Intervista rilasciata da Peter Stein:

Suo padre era nazista?

«No, ma ha lavorato per i nazisti: per lui in quel momento era al primo posto l’idea della sua patria. Poi partecipò a un movimento clandestino di resistenza, che non ha fatto vere azioni. Però, essendo molto giovane, dopo aver guidato quella fabbrica che aveva contribuito a distruggere, ebbe l’età giusta per partecipare alla ricostruzione. Ironia della sorte».
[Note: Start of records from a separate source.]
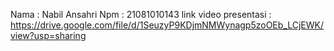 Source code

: Nama : Nabil Ansahri
Npm : 21081010143
link video presentasi :  https://drive.google.com/file/d/1SeuzyP9KDjmNMWynagp5zoOEb_LCjEWK/view?usp=sharing
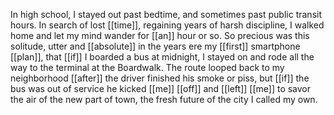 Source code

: In high school, I stayed out past bedtime, and sometimes past public transit hours. In search of lost [[time]], regaining years of harsh discipline, I walked home and let my mind wander for [[an]] hour or so. So precious was this solitude, utter and [[absolute]] in the years ere my [[first]] smartphone [[plan]], that [[if]] I boarded a bus at midnight, I stayed on and rode all the way to the terminal at the Boardwalk. The route looped back to my neighborhood [[after]] the driver finished his smoke or piss, but [[if]] the bus was out of service he kicked [[me]] [[off]] and [[left]] [[me]] to savor the air of the new part of town, the fresh future of the city I called my own.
Lei aveva un buon rapporto con suo padre?

«Avevo un ottimo rapporto con mia madre, con mio padre ero in contrasto. Per me lui era colpevole, come tutto il popolo tedesco, di ciò che era accaduto. E quando voleva impormi di studiare ingegneria, gli risposi: tu hai cominciato la guerra, tu hai ammazzato sei milioni di ebrei! La mia era una rivolta totale. Ho ereditato da lui la longevità, ho 84 anni e vivere troppo a lungo mi sembra inutile».

Suo padre era contento quando lei decise di fare teatro?
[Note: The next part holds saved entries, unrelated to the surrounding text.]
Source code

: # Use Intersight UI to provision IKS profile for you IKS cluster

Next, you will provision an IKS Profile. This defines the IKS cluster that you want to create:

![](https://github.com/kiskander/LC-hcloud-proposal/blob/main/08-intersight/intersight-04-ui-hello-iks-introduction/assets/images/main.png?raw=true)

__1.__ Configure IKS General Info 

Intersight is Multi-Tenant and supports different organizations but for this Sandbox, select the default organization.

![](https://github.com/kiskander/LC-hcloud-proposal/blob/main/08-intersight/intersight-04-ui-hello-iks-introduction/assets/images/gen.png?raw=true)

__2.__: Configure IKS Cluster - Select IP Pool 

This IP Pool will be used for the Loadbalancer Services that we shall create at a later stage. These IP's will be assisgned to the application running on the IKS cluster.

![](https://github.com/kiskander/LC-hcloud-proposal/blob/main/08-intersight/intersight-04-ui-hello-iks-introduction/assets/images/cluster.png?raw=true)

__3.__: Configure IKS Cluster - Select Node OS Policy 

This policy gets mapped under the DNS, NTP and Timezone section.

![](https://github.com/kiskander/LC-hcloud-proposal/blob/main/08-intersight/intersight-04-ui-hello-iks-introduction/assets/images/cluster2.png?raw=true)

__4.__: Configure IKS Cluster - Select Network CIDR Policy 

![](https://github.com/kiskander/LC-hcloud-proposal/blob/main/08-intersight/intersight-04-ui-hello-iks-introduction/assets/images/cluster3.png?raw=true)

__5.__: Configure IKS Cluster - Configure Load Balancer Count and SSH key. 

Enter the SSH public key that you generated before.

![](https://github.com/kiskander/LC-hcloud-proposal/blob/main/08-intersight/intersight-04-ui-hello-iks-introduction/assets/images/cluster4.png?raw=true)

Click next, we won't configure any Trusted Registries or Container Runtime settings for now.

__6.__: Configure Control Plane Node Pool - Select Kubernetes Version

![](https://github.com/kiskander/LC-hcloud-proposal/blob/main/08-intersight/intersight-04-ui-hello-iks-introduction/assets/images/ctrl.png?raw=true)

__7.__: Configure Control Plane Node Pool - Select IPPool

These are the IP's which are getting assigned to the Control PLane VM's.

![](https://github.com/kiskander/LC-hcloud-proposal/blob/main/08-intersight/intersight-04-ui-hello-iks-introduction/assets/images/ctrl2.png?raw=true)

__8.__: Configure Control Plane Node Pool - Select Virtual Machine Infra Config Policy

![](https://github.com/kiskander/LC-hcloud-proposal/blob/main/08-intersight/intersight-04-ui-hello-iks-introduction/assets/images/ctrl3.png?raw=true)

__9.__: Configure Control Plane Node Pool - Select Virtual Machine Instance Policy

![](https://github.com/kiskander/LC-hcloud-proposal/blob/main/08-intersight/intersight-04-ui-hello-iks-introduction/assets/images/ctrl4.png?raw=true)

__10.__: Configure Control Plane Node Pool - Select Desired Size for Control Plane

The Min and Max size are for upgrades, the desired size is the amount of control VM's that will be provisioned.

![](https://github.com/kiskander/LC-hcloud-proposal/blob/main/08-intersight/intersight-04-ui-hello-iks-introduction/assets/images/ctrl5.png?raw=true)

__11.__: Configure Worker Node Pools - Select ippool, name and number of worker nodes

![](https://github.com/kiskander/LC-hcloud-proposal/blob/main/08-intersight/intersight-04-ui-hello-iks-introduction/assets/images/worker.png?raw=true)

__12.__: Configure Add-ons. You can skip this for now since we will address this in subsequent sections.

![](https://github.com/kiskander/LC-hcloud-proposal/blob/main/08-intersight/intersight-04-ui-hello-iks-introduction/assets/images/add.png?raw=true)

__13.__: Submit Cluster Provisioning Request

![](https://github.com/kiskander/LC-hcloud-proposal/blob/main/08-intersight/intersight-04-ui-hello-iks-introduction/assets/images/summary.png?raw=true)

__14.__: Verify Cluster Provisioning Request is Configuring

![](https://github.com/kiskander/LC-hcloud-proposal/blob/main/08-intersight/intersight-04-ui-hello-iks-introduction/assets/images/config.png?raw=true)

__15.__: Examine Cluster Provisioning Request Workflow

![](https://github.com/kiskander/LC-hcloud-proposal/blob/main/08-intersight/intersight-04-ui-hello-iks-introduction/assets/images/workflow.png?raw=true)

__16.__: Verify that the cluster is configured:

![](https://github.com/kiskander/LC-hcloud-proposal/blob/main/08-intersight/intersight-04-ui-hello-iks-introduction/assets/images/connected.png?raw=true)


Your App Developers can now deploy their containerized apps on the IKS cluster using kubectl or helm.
«Per niente! Temeva che morissi di fame, però un giorno incontrò un critico teatrale famoso in Germania, con cui si lamentava della mia scelta che considerava terribile. Il critico gli chiese: tu quanto guadagni? Mio padre glielo disse e il critico ribatté: beh, io guadagno più di te».

Dicono che lei sia un regista autoritario. Ha ereditato da suo padre anche questo aspetto del carattere?

«Sono abituato a dire ciò che penso. Il regista deve essere un po’ meno stupido degli attori, perché ha molti compiti da svolgere dietro le quinte. Non mi sento un artista, non so recitare, cantare, disegnare… E in quanto regista, una volta che si alza il sipario, devo lasciar posto agli attori. Non vado mai alla prima di un mio spettacolo, che ci vado a fare?».

Considera un po’«stupida» anche sua moglie, la brava attrice Maddalena Crippa?

Ride: «Sì ho sposato un’attrice ed è un miracolo stare insieme da tanti anni. Sono molto commosso dal fatto che lei, tanto più giovane di me, ancora mi sopporti».

Quando la dirige, dimentica che è sua moglie?

«Con lei sono più severo, più rigido che con gli altri».

E ora in palcoscenico ci sale lei: da regista ad attore.

«La cosa che mi piace di più è recitare nella lingua originale di Goethe, che è un tedesco molto bello. Il melologo si concentra sulla prima parte dell’opera, la storia di Faust e Margherita».

Chi è, a suo avvisto, il Mefistofele, il diavolo di oggi?

«Siamo tutti noi, che stiamo distruggendo la natura, e il Covid ne è uno dei tanti effetti».

Perché ha scelto l’Italia, dove vive da molto tempo?

«Sin da ragazzo sentivo l’Italia molto vicina, ma oggi è molto diversa: un tempo gli italiani erano accoglienti, sorridenti, oggi si lamentano sempre, sono un po’ come i tedeschi».

Un autore italiano che avrebbe voluto mettere in scena senza riuscirvi?

«Pirandello. Insieme al drammaturgo Botho Strauss volevamo realizzare “I giganti della montagna” e andammo a chiederne i diritti a Marta Abba, ormai una vecchia signora: ci accolse con gentilezza e ascoltò le nostre richieste, ma non ci concesse i diritti».

Queste sono state le parole di Peter Stein che nonostante il dolore per la sua vita passata ora sale sul palcoscenico da attore. Nella Villa Falconieri a Frascati, il 16 maggio, è stato protagonista del melologo «Faust Fantasia», accompagnato dalle musiche di Arturo Annecchino, eseguite al pianoforte da Giovanni Vitaletti. L’evento dedicato a Goethe ha concluso la manifestazione «La forza della poesia».

Il padre non appoggiava la sua idea di entrare nel mondo dello spettacolo e del teatro, perché credeva che oltre a morire di fame non avrebbe fatto carriera, ma probabilmente se il 16 maggio suo padre si fosse trovato vicino a lui su quel palco gli avrebbe applaudito come gli altri e forse, finalmente, sarebbe stato orgoglioso di lui.